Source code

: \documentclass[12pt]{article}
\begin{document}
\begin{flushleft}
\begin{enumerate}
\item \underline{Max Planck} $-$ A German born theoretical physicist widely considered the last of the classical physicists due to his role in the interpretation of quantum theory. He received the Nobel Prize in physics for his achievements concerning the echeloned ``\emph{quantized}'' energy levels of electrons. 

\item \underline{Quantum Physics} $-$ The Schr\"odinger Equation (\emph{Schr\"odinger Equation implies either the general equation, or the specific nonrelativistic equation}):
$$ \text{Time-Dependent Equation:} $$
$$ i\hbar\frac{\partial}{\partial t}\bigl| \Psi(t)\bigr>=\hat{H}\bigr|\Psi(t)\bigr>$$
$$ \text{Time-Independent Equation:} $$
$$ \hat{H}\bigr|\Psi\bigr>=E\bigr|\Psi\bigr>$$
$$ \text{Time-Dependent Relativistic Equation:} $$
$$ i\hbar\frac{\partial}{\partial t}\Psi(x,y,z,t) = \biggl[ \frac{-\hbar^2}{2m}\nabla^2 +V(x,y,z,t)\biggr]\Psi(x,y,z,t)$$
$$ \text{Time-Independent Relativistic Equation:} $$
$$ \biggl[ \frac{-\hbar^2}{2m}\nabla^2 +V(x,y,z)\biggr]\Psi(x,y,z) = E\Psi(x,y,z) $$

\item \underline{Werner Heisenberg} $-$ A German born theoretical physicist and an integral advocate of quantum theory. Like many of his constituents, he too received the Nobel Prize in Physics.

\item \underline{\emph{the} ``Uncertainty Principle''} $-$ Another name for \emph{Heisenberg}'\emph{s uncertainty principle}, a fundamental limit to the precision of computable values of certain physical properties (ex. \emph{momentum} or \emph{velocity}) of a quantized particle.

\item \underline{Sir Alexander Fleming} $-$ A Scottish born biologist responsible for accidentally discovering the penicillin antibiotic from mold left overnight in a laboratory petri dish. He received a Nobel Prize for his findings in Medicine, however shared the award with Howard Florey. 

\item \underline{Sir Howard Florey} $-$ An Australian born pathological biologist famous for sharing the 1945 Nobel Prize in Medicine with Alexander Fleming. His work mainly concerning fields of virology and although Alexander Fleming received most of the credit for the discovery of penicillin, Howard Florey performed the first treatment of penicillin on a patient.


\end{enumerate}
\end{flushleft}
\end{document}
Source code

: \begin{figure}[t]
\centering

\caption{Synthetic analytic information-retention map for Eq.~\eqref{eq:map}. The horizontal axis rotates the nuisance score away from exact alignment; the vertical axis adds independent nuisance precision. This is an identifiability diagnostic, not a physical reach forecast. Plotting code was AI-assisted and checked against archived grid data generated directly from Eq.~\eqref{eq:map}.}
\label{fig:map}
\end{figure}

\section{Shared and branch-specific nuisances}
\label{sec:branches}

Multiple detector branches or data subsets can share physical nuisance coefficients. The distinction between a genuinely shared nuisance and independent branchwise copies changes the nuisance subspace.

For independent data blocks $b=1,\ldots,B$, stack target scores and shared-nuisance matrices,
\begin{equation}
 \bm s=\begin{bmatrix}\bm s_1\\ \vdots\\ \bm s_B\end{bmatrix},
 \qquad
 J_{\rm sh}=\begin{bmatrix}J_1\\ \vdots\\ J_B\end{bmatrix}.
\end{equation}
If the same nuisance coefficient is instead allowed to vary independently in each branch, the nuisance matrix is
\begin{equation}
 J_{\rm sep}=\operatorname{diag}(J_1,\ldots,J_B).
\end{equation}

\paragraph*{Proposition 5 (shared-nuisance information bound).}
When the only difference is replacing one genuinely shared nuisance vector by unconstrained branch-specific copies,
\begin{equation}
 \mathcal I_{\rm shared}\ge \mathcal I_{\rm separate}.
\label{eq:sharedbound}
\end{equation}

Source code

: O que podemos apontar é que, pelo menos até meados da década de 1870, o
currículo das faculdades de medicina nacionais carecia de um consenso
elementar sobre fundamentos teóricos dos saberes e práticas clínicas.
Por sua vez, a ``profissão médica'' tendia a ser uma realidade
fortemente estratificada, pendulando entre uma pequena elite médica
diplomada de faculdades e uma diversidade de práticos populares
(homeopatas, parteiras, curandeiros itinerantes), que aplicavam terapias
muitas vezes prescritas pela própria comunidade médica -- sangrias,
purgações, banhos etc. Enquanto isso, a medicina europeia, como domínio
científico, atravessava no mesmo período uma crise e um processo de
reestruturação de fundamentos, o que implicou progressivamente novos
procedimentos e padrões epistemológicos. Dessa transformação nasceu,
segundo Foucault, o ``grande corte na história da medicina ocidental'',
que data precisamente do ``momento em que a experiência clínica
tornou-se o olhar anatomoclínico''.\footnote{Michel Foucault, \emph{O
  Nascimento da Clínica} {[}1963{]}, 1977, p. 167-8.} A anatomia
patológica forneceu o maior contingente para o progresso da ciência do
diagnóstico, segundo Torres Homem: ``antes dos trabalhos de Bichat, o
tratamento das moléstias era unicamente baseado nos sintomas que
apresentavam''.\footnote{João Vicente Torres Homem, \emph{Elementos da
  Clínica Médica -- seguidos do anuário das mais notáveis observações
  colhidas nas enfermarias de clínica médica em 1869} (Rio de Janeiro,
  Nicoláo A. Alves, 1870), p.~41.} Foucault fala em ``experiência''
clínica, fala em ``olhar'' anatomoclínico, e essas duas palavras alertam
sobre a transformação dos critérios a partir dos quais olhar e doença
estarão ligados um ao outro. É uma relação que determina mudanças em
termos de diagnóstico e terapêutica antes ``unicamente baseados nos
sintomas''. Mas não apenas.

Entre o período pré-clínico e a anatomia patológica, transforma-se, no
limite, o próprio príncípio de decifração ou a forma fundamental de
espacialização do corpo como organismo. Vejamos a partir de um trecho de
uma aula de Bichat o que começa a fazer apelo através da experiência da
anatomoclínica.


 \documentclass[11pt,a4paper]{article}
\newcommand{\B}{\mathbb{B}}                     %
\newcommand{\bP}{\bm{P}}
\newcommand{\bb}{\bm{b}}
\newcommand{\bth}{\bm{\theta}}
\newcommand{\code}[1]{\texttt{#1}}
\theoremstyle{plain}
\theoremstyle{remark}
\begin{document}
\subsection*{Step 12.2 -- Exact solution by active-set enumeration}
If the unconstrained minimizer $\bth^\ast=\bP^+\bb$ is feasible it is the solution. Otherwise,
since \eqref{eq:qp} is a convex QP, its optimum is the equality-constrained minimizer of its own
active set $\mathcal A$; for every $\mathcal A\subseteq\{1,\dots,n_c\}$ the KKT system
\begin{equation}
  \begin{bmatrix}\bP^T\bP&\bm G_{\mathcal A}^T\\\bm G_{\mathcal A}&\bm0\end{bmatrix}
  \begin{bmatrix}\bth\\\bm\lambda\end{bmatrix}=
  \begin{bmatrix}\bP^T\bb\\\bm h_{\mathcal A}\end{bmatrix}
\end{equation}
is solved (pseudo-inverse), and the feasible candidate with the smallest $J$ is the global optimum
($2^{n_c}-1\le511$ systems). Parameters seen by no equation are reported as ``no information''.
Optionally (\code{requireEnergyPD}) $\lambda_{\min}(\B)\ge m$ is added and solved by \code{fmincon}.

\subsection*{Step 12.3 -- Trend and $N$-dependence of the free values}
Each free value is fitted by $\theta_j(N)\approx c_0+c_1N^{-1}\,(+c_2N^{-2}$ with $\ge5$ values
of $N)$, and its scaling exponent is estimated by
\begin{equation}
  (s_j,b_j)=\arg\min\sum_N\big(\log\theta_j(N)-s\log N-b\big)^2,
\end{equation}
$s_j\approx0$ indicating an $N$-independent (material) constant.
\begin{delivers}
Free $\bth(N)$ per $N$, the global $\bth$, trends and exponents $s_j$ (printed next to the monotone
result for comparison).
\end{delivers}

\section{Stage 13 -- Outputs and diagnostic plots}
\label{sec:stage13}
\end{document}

####

Working through the records, find each line containing the word "partial" and copy it.

*Written answer*:
$$ i\hbar\frac{\partial}{\partial t}\bigl| \Psi(t)\bigr>=\hat{H}\bigr|\Psi(t)\bigr>$$
$$ i\hbar\frac{\partial}{\partial t}\Psi(x,y,z,t) = \biggl[ \frac{-\hbar^2}{2m}\nabla^2 +V(x,y,z,t)\biggr]\Psi(x,y,z,t)$$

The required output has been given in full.